ベニヤ板の屛風(びょうぶ)に細かい文字がびっしりと書かれた「夢幻記」(79年、個人蔵)の展示風景。奥に見えるのが「心」(85年、個人蔵)=小松やしほ撮影

 うねる墨跡、ほとばしる激情。前衛書家として知られる井上有一(1916~85年)の没後40年を記念した展覧会「井上有一の書と戦後グラフィックデザイン 1970s-1980s」が、東京・渋谷区立松濤美術館で開催中だ。一般的な回顧展とは趣向を変え、70~80年代に焦点を当て、井上の書とグラフィックデザインの関係をひもとく。

 井上の「2度目のデビュー」ともいえる大きな転機が、71年に出版された初の作品集『花の書帖(しょじょう)』だ。その表紙のどこにも書はない。あるのは花のオブジェの写真のみだ。書の作品集としては「異例」ともいえるこの本の装丁を手がけたのは、福田繁雄(32~2009年)。64年東京五輪や70年大阪万博にも関わった日本を代表するグラフィックデザイナーだ。

 『花の書帖』は、井上とグラフィックデザインが結び付いた最初の作品であり、欧米の抽象絵画ブームを背景として注目されていた井上の書のイメージを塗り替えた。

 以降、井上は活動の軸足を国内に移すが、その名を世間に知らしめたのは、没後の86年に開催された「生きている井上有一」展だという。参加したのは、浅葉克己さん、井上嗣也さん、糸井重里さん、仲畑貴志さんといった、西武百貨店やパルコを中心とした「セゾン文化」をけん引したグラフィックデザイナーやコピーライターたちだ。

 パルコの広告(86、87年)が象徴するように、グラフィックデザインは井上の書いた文字を擬人化し、人格を持っているかのような印象を与えた。同時に井上自身も、担当学芸員の木原天彦さんいわく「堂々とわが道をまっすぐ歩く理想的な個人としてとらえ直され」伝説化していった。数々の作品やポスターは、その様をしっかりと伝える。

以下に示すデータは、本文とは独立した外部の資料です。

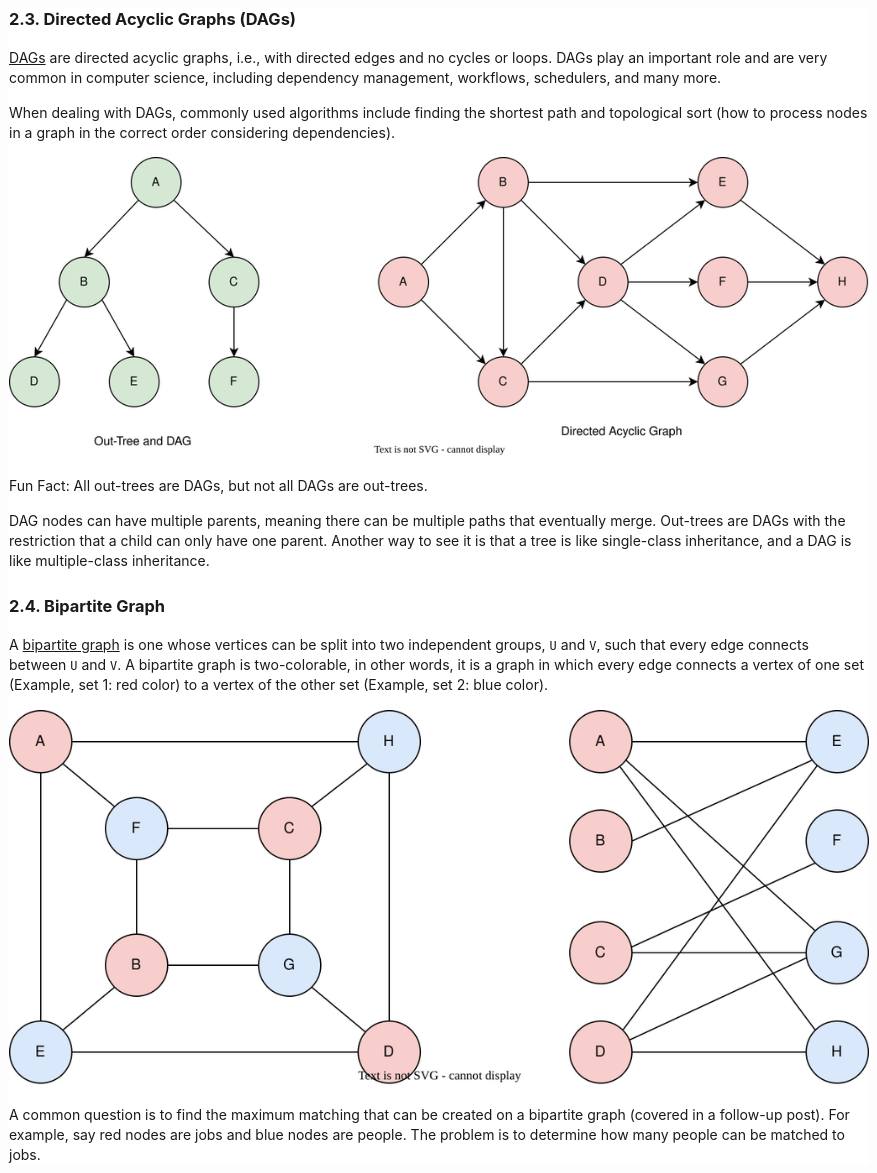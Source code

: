 <h3>2.3. Directed Acyclic Graphs (DAGs)</h3>
<p><a href="https://en.wikipedia.org/wiki/Directed_acyclic_graph" target="_blank">DAGs</a> are directed acyclic graphs, i.e., with directed edges and no cycles or loops. DAGs play an important role and are very common in computer science, including dependency management, workflows, schedulers, and many more.</p>
<p>When dealing with DAGs, commonly used algorithms include finding the shortest path and topological sort (how to process nodes in a graph in the correct order considering dependencies).</p>
<img class="center-image-0 center-image" src="./assets/posts/graph-theory/gt-dags.svg" />
<p>Fun Fact: All out-trees are DAGs, but not all DAGs are out-trees.</p>
<p>DAG nodes can have multiple parents, meaning there can be multiple paths that eventually merge. Out-trees are DAGs with the restriction that a child can only have one parent. Another way to see it is that a tree is like single-class inheritance, and a DAG is like multiple-class inheritance.</p>

<h3>2.4. Bipartite Graph</h3>
<p>A <a href="https://en.wikipedia.org/wiki/Bipartite_graph" target="_blank">bipartite graph</a> is one whose vertices can be split into two independent groups, <code>U</code> and <code>V</code>, such that every edge connects between <code>U</code> and <code>V</code>. A bipartite graph is two-colorable, in other words, it is a graph in which every edge connects a vertex of one set (Example, set 1: red color) to a vertex of the other set (Example, set 2: blue color).</p>
<img class="center-image-0 center-image-65" src="./assets/posts/graph-theory/gt-bipartite.svg" />
<p>A common question is to find the maximum matching that can be created on a bipartite graph (covered in a follow-up post). For example, say red nodes are jobs and blue nodes are people. The problem is to determine how many people can be matched to jobs.</p>

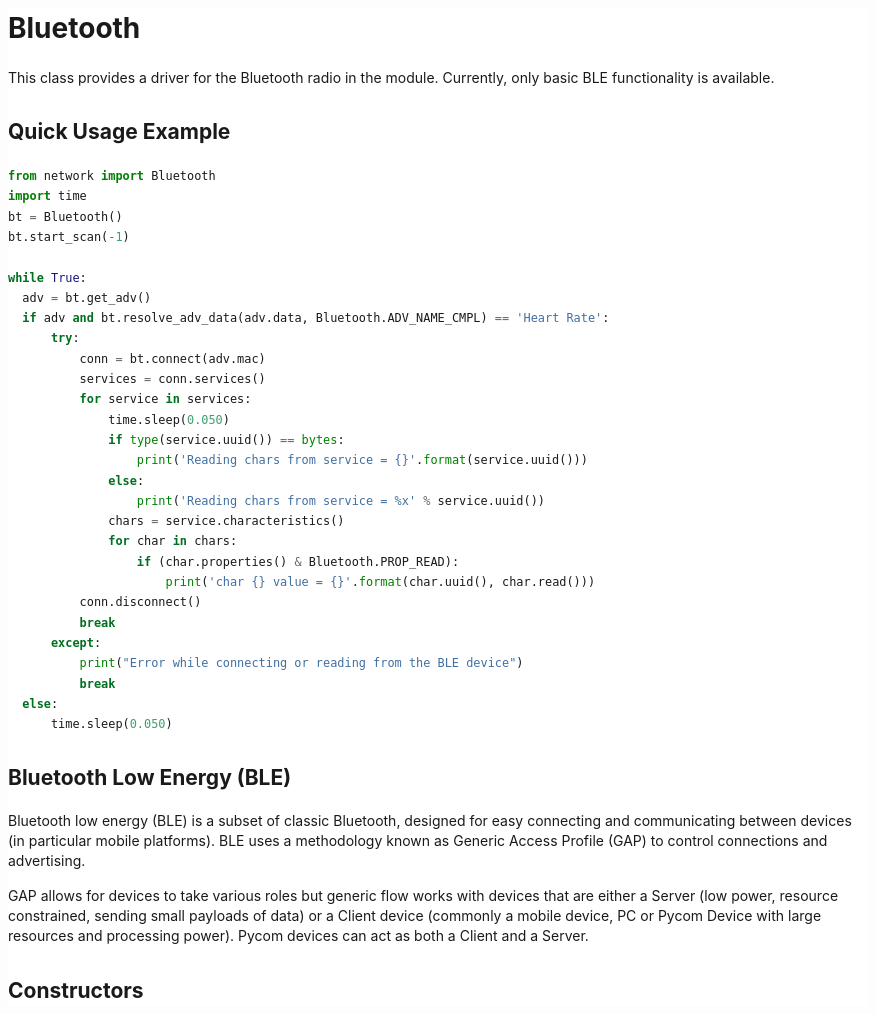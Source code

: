 # Bluetooth

This class provides a driver for the Bluetooth radio in the module. Currently, only basic BLE functionality is available.

## Quick Usage Example

```python
from network import Bluetooth
import time
bt = Bluetooth()
bt.start_scan(-1)

while True:
  adv = bt.get_adv()
  if adv and bt.resolve_adv_data(adv.data, Bluetooth.ADV_NAME_CMPL) == 'Heart Rate':
      try:
          conn = bt.connect(adv.mac)
          services = conn.services()
          for service in services:
              time.sleep(0.050)
              if type(service.uuid()) == bytes:
                  print('Reading chars from service = {}'.format(service.uuid()))
              else:
                  print('Reading chars from service = %x' % service.uuid())
              chars = service.characteristics()
              for char in chars:
                  if (char.properties() & Bluetooth.PROP_READ):
                      print('char {} value = {}'.format(char.uuid(), char.read()))
          conn.disconnect()
          break
      except:
          print("Error while connecting or reading from the BLE device")
          break
  else:
      time.sleep(0.050)
```

## Bluetooth Low Energy \(BLE\)

Bluetooth low energy \(BLE\) is a subset of classic Bluetooth, designed for easy connecting and communicating between devices \(in particular mobile platforms\). BLE uses a methodology known as Generic Access Profile \(GAP\) to control connections and advertising.

GAP allows for devices to take various roles but generic flow works with devices that are either a Server \(low power, resource constrained, sending small payloads of data\) or a Client device \(commonly a mobile device, PC or Pycom Device with large resources and processing power\). Pycom devices can act as both a Client and a Server.

## Constructors
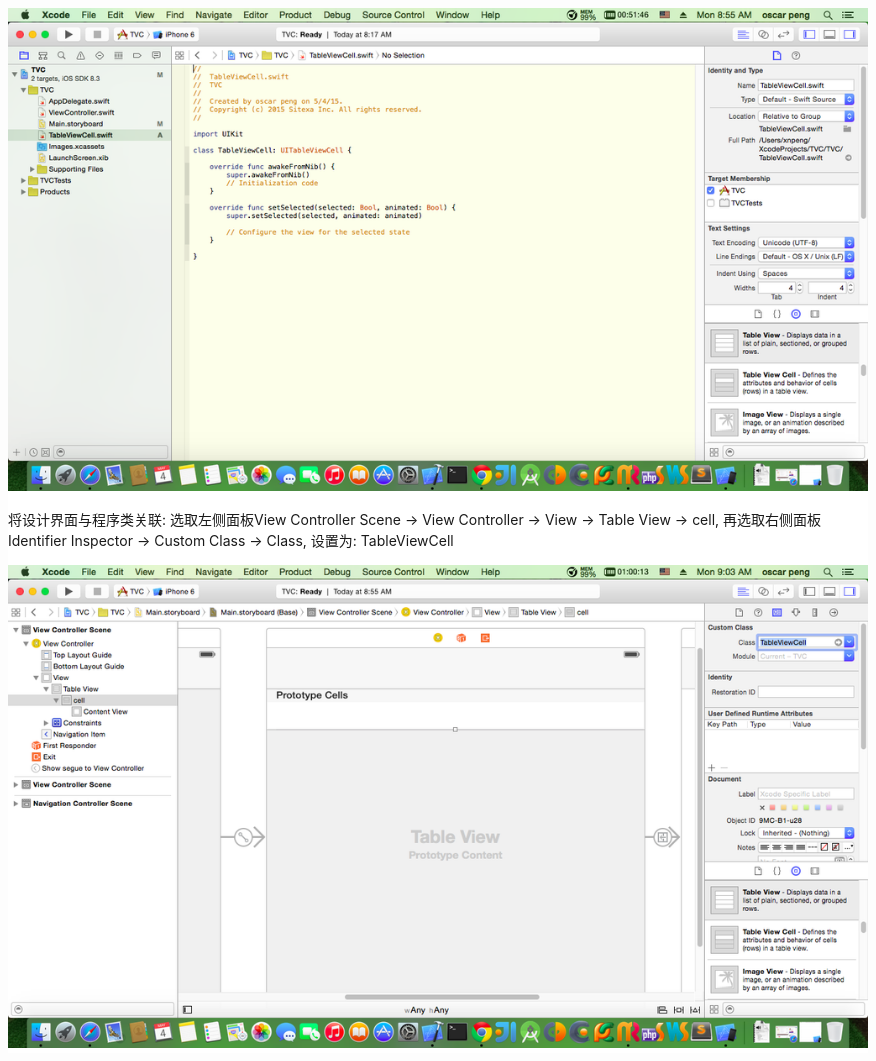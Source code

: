 <img src="/images/b3.png">

将设计界面与程序类关联: 选取左侧面板View Controller Scene -> View Controller -> View -> Table View -> cell, 再选取右侧面板Identifier Inspector -> Custom Class -> Class, 设置为: TableViewCell

<img src="/images/b4.png">
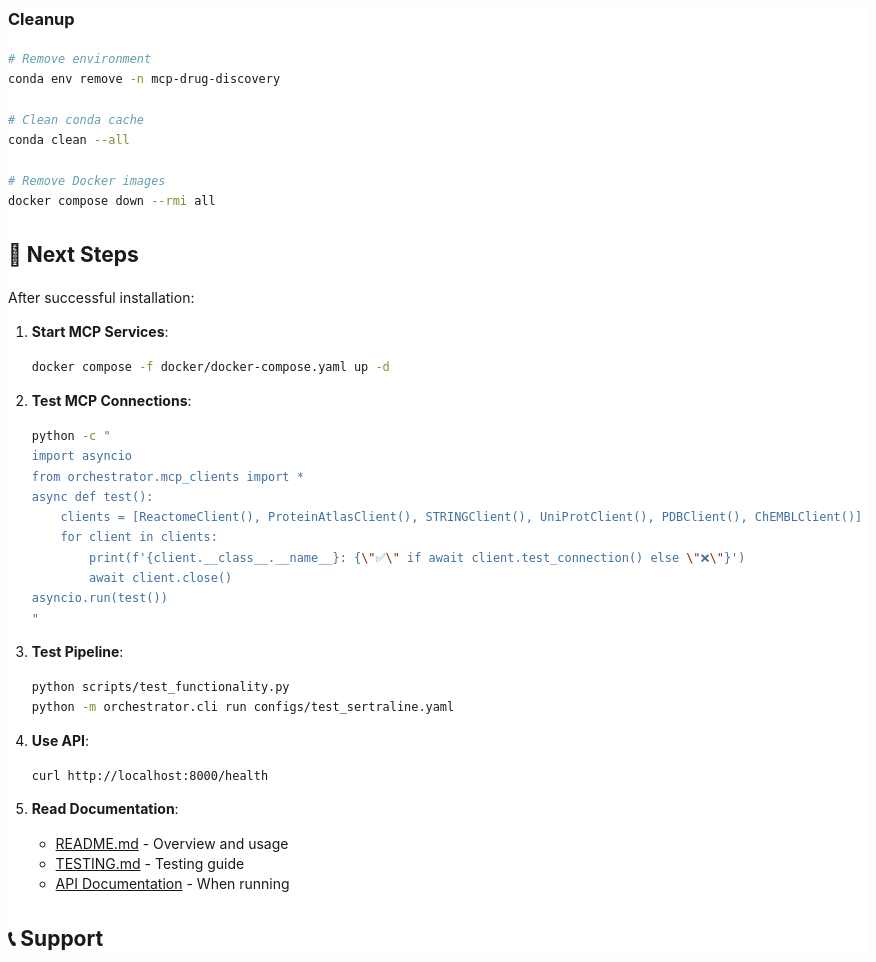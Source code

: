 ### Cleanup
```bash
# Remove environment
conda env remove -n mcp-drug-discovery

# Clean conda cache
conda clean --all

# Remove Docker images
docker compose down --rmi all
```

## 🚀 Next Steps

After successful installation:

1. **Start MCP Services**:
   ```bash
   docker compose -f docker/docker-compose.yaml up -d
   ```

2. **Test MCP Connections**:
   ```bash
   python -c "
   import asyncio
   from orchestrator.mcp_clients import *
   async def test(): 
       clients = [ReactomeClient(), ProteinAtlasClient(), STRINGClient(), UniProtClient(), PDBClient(), ChEMBLClient()]
       for client in clients: 
           print(f'{client.__class__.__name__}: {\"✅\" if await client.test_connection() else \"❌\"}')
           await client.close()
   asyncio.run(test())
   "
   ```

3. **Test Pipeline**:
   ```bash
   python scripts/test_functionality.py
   python -m orchestrator.cli run configs/test_sertraline.yaml
   ```

4. **Use API**:
   ```bash
   curl http://localhost:8000/health
   ```

5. **Read Documentation**:
   - [README.md](README.md) - Overview and usage
   - [TESTING.md](TESTING.md) - Testing guide
   - [API Documentation](http://localhost:8000/docs) - When running

## 📞 Support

 本展は戦争をもう一つのテーマに据えている。グラフィックとの関係という文脈からはそれるが、戦後80年の年であり、井上の創作の原点に、東京大空襲があるからだ。

 教師でもあった井上は、45年3月9日深夜から10日未明、当時勤めていた本所区(現在の墨田区)の横川国民学校で空襲に遭い、一時仮死状態になった。周囲の介抱で奇跡的に息を吹き返したが、同僚や受け持っていた児童ら多くが亡くなった。

 この悲惨な経験をもとに書かれたのが「噫(ああ)横川国民学校」(78年)だ。<アメリカB29夜間東京空襲 闇黒東都忽化火海 江東一帯焦熱地獄……>。大画面いっぱいに、心の叫びをそのまま書き殴ったような字が並ぶ。ところどころ塗りつぶした筆跡が、苛烈な空襲の情景と、井上の激情を想起させる。

東京大空襲の経験を書にした「噫横川国民学校」(1978年、群馬県立近代美術館蔵)=小松やしほ撮影

 井上は晩年、一字書から離れ、細かく文章を書きつける多文字書を手がけた。それは「病による体力の衰えを逆手に取った積極的なシフトチェンジ」と木原さんはみる。「夢幻記」(79年)には、記憶を掘り起こし、留め置こうとしているかのごとく、幼少期の思い出がびっしりと細かい字で書きつけられている。そして渾身(こんしん)の一文字「心」(85年)。ただまっすぐに書を追求してきたかに見える井上の人生だが、グラフィックデザインと照らし合わせると、日本の戦後の社会との関係が見えてくる。11月3日まで。